§ **Exercise directions**
What do the lines say, reproduced word for word, from the first of the entries below through the line bearing "for deriving \varopt\ samples."?

§ **Data section**
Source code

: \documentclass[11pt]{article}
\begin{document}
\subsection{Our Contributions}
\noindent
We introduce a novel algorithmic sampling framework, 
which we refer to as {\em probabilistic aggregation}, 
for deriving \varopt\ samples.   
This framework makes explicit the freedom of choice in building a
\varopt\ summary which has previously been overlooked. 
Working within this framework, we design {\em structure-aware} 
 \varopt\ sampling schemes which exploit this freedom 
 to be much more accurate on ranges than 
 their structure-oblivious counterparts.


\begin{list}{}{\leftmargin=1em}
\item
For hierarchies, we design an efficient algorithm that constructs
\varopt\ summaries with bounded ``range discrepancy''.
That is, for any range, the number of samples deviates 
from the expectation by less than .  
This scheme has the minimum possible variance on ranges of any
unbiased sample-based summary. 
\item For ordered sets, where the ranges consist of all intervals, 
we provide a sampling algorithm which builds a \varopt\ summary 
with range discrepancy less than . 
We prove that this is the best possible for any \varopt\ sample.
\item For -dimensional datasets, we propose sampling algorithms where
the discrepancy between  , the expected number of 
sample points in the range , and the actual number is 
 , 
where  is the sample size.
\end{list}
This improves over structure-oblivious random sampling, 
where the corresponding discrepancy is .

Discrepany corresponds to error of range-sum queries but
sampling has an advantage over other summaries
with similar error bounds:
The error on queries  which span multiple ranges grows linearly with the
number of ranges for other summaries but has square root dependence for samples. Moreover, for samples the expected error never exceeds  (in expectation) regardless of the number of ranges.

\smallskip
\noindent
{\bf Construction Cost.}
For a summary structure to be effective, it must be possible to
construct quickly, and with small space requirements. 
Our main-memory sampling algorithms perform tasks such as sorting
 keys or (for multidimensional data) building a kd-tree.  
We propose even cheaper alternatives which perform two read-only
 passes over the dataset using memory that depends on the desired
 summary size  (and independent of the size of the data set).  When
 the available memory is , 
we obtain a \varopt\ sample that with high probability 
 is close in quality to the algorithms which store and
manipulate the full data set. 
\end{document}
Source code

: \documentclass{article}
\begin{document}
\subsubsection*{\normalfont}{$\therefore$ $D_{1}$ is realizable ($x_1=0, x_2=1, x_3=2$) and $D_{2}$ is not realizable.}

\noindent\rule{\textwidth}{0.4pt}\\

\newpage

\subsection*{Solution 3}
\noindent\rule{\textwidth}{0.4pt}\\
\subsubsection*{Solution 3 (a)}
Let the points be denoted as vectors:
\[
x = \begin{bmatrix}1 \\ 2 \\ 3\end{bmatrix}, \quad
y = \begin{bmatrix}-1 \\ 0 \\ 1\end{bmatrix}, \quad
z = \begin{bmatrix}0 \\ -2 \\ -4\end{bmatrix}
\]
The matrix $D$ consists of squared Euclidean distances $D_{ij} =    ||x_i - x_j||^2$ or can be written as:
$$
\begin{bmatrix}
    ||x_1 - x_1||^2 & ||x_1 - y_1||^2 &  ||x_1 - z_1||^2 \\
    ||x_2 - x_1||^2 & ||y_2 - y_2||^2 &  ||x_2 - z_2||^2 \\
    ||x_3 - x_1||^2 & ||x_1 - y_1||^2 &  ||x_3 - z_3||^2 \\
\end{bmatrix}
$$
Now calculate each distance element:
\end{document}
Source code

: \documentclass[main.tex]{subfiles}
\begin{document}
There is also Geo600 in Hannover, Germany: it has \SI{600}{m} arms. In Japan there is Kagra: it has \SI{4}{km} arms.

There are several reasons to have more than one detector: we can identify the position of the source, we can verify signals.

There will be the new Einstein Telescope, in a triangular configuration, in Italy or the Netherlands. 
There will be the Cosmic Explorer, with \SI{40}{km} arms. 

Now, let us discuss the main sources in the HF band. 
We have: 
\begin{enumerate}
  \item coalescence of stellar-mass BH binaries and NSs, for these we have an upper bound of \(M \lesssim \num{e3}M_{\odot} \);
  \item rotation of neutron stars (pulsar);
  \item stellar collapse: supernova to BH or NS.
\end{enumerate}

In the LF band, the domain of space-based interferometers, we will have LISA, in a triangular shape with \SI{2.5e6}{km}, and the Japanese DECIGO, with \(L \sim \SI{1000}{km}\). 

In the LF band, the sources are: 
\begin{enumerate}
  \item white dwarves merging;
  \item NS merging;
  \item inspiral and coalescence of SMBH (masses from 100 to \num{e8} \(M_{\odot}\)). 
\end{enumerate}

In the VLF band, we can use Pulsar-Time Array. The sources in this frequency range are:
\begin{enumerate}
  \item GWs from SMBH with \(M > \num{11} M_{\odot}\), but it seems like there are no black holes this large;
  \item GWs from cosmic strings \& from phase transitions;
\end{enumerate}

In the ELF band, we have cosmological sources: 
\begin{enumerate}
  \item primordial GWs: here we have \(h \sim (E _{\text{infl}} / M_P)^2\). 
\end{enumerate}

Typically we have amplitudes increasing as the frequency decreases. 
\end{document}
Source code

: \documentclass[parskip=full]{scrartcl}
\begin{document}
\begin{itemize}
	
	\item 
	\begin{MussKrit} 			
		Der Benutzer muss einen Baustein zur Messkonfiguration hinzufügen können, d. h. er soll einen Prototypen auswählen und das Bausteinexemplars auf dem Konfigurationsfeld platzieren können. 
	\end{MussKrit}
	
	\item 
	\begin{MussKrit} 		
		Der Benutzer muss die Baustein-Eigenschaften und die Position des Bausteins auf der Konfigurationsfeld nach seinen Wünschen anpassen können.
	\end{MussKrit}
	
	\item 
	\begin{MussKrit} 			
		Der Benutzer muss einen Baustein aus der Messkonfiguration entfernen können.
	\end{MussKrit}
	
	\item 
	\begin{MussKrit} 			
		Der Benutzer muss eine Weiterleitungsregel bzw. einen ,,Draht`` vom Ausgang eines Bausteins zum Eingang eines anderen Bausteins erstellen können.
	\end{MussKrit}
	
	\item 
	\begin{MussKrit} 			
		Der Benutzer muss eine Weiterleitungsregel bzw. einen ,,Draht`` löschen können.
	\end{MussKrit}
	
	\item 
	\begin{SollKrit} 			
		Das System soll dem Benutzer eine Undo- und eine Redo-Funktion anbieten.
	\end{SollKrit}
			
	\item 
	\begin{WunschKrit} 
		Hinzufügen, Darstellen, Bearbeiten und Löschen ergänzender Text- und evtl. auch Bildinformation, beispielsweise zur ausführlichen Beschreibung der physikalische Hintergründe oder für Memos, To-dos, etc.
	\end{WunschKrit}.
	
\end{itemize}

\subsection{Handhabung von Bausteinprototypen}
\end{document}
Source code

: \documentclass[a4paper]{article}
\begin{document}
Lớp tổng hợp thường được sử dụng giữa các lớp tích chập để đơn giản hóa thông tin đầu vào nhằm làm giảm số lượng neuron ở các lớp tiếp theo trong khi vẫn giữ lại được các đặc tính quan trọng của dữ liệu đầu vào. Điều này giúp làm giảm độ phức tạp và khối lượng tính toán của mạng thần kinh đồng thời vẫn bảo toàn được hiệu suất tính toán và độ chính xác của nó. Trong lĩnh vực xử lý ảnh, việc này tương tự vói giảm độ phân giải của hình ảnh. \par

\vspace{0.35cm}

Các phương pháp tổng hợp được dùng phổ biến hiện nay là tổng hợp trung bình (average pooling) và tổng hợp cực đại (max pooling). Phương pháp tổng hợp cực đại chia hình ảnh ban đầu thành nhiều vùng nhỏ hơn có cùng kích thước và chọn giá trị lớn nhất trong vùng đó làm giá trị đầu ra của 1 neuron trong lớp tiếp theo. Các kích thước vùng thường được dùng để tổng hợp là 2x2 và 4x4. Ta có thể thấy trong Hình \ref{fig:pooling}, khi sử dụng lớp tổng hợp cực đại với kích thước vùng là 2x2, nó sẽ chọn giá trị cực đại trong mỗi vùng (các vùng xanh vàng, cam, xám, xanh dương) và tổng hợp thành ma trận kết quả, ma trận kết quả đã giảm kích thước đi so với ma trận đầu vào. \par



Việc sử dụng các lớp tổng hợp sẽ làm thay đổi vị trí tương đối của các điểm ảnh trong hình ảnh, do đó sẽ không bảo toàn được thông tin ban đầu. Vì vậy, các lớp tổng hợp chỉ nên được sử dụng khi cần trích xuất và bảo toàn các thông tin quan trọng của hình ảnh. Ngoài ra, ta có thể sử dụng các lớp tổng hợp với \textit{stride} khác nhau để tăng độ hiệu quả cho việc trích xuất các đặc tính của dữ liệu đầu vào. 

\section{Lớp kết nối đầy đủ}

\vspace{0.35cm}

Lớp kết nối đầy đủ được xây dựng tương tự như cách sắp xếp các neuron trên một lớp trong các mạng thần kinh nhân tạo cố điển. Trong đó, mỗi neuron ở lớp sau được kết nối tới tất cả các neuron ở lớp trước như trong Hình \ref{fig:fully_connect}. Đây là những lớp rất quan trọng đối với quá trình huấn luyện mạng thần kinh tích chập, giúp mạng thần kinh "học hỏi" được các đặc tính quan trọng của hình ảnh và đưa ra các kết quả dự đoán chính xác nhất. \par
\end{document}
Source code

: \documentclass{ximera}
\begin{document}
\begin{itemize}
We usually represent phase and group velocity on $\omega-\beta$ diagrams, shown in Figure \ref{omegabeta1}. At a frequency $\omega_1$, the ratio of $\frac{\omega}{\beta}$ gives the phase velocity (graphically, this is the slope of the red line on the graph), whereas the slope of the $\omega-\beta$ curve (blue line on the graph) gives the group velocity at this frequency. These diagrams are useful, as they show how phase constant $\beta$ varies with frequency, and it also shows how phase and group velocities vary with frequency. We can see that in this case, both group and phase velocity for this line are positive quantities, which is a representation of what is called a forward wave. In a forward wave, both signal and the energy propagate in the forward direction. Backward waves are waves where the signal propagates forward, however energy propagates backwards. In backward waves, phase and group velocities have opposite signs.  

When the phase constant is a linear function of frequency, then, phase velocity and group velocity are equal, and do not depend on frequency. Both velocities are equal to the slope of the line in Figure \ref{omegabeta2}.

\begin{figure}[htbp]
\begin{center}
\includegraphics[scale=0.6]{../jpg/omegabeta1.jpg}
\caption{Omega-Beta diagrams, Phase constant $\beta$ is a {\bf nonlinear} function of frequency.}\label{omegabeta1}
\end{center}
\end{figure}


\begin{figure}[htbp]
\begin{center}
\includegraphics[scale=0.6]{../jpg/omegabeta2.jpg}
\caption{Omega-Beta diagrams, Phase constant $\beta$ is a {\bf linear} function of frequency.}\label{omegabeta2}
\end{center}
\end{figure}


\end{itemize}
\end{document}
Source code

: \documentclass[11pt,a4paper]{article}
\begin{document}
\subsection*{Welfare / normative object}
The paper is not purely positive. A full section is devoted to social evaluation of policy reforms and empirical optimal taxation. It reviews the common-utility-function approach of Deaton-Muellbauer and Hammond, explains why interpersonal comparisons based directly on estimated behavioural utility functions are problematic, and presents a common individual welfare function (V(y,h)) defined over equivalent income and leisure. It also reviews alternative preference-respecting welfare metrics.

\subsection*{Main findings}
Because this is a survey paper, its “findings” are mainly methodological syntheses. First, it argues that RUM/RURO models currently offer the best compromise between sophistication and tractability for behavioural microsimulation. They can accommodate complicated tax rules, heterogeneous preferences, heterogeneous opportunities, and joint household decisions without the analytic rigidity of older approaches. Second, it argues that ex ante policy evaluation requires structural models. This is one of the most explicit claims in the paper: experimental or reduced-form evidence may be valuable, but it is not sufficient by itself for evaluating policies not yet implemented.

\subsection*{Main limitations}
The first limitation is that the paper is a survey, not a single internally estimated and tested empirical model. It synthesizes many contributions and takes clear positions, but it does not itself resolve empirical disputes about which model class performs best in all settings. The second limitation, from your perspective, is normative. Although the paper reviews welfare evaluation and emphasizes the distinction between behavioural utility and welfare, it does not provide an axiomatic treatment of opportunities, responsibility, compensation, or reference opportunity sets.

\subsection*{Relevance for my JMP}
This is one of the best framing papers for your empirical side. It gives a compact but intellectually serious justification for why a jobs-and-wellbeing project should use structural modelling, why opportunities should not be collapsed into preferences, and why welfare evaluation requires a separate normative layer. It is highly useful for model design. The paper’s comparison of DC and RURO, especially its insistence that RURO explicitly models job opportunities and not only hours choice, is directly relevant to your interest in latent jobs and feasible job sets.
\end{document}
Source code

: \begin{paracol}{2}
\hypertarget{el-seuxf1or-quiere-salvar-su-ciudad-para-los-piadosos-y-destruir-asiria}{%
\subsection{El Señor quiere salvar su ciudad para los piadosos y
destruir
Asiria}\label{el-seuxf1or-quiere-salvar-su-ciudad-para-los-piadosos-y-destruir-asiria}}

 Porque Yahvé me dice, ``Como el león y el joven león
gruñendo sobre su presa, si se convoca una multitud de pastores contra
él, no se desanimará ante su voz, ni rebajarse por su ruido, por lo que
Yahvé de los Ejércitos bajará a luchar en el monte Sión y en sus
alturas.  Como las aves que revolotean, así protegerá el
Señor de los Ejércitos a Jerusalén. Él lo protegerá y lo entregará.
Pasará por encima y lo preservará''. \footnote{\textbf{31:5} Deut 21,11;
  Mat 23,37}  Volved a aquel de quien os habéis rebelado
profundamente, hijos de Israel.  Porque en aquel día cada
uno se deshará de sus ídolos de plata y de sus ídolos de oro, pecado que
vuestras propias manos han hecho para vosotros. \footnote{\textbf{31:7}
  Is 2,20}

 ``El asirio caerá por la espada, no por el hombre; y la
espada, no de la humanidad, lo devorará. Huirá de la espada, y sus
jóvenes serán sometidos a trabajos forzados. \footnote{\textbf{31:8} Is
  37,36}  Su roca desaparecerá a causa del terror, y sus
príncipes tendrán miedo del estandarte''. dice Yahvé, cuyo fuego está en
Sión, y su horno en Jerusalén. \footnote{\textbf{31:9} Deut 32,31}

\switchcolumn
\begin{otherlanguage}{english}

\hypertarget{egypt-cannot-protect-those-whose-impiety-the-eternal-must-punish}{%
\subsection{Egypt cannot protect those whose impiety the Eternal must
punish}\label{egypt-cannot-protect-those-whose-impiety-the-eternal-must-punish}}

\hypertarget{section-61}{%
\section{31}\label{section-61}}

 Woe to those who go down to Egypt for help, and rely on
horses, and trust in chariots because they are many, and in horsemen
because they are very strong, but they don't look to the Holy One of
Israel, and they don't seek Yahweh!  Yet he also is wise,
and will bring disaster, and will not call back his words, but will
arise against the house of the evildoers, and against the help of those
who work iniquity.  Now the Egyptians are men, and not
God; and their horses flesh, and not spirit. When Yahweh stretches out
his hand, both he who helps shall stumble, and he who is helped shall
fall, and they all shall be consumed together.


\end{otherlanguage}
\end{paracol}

§ **Written answer**
Source code

: \documentclass[11pt]{article}
\begin{document}
\subsection{Our Contributions}
\noindent
We introduce a novel algorithmic sampling framework, 
which we refer to as {\em probabilistic aggregation}, 
for deriving \varopt\ samples.   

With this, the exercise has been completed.